Content starts

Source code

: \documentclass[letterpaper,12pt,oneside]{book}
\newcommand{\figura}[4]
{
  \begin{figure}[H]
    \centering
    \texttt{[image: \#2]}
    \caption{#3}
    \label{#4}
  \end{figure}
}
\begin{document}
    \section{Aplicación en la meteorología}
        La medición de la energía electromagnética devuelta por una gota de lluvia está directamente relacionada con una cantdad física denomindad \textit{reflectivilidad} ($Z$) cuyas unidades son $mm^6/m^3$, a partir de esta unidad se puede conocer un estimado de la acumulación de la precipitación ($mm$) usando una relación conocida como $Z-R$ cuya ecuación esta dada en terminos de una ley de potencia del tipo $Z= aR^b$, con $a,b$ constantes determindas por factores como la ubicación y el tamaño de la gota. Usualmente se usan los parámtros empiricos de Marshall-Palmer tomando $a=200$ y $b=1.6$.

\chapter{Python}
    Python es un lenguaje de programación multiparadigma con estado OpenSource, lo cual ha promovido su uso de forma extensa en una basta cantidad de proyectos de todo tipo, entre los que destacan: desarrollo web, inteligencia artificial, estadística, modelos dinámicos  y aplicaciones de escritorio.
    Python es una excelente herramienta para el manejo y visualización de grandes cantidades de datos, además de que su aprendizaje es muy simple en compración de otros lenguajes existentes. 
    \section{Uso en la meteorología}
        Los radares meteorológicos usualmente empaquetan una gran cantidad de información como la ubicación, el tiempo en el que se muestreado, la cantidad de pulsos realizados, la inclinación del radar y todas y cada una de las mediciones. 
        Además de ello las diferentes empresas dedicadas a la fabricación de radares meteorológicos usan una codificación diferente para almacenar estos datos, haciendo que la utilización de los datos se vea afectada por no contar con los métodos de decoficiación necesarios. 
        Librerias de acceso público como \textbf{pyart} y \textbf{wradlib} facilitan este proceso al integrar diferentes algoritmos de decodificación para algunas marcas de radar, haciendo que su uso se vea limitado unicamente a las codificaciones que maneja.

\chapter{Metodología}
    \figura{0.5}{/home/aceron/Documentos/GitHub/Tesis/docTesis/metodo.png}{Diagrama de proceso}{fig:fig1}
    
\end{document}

Content ends

» **Exercise details**: All of the material above must be transcribed exactly, with no line dropped.

» **Output for this task**:
Source code

: \documentclass[letterpaper,12pt,oneside]{book}
\newcommand{\figura}[4]
{
  \begin{figure}[H]
    \centering
    \texttt{[image: \#2]}
    \caption{#3}
    \label{#4}
  \end{figure}
}
\begin{document}
    \section{Aplicación en la meteorología}
        La medición de la energía electromagnética devuelta por una gota de lluvia está directamente relacionada con una cantdad física denomindad \textit{reflectivilidad} ($Z$) cuyas unidades son $mm^6/m^3$, a partir de esta unidad se puede conocer un estimado de la acumulación de la precipitación ($mm$) usando una relación conocida como $Z-R$ cuya ecuación esta dada en terminos de una ley de potencia del tipo $Z= aR^b$, con $a,b$ constantes determindas por factores como la ubicación y el tamaño de la gota. Usualmente se usan los parámtros empiricos de Marshall-Palmer tomando $a=200$ y $b=1.6$.

\chapter{Python}
    Python es un lenguaje de programación multiparadigma con estado OpenSource, lo cual ha promovido su uso de forma extensa en una basta cantidad de proyectos de todo tipo, entre los que destacan: desarrollo web, inteligencia artificial, estadística, modelos dinámicos  y aplicaciones de escritorio.
    Python es una excelente herramienta para el manejo y visualización de grandes cantidades de datos, además de que su aprendizaje es muy simple en compración de otros lenguajes existentes. 
    \section{Uso en la meteorología}
        Los radares meteorológicos usualmente empaquetan una gran cantidad de información como la ubicación, el tiempo en el que se muestreado, la cantidad de pulsos realizados, la inclinación del radar y todas y cada una de las mediciones. 
        Además de ello las diferentes empresas dedicadas a la fabricación de radares meteorológicos usan una codificación diferente para almacenar estos datos, haciendo que la utilización de los datos se vea afectada por no contar con los métodos de decoficiación necesarios. 
        Librerias de acceso público como \textbf{pyart} y \textbf{wradlib} facilitan este proceso al integrar diferentes algoritmos de decodificación para algunas marcas de radar, haciendo que su uso se vea limitado unicamente a las codificaciones que maneja.

\chapter{Metodología}
    \figura{0.5}{/home/aceron/Documentos/GitHub/Tesis/docTesis/metodo.png}{Diagrama de proceso}{fig:fig1}
    
\end{document}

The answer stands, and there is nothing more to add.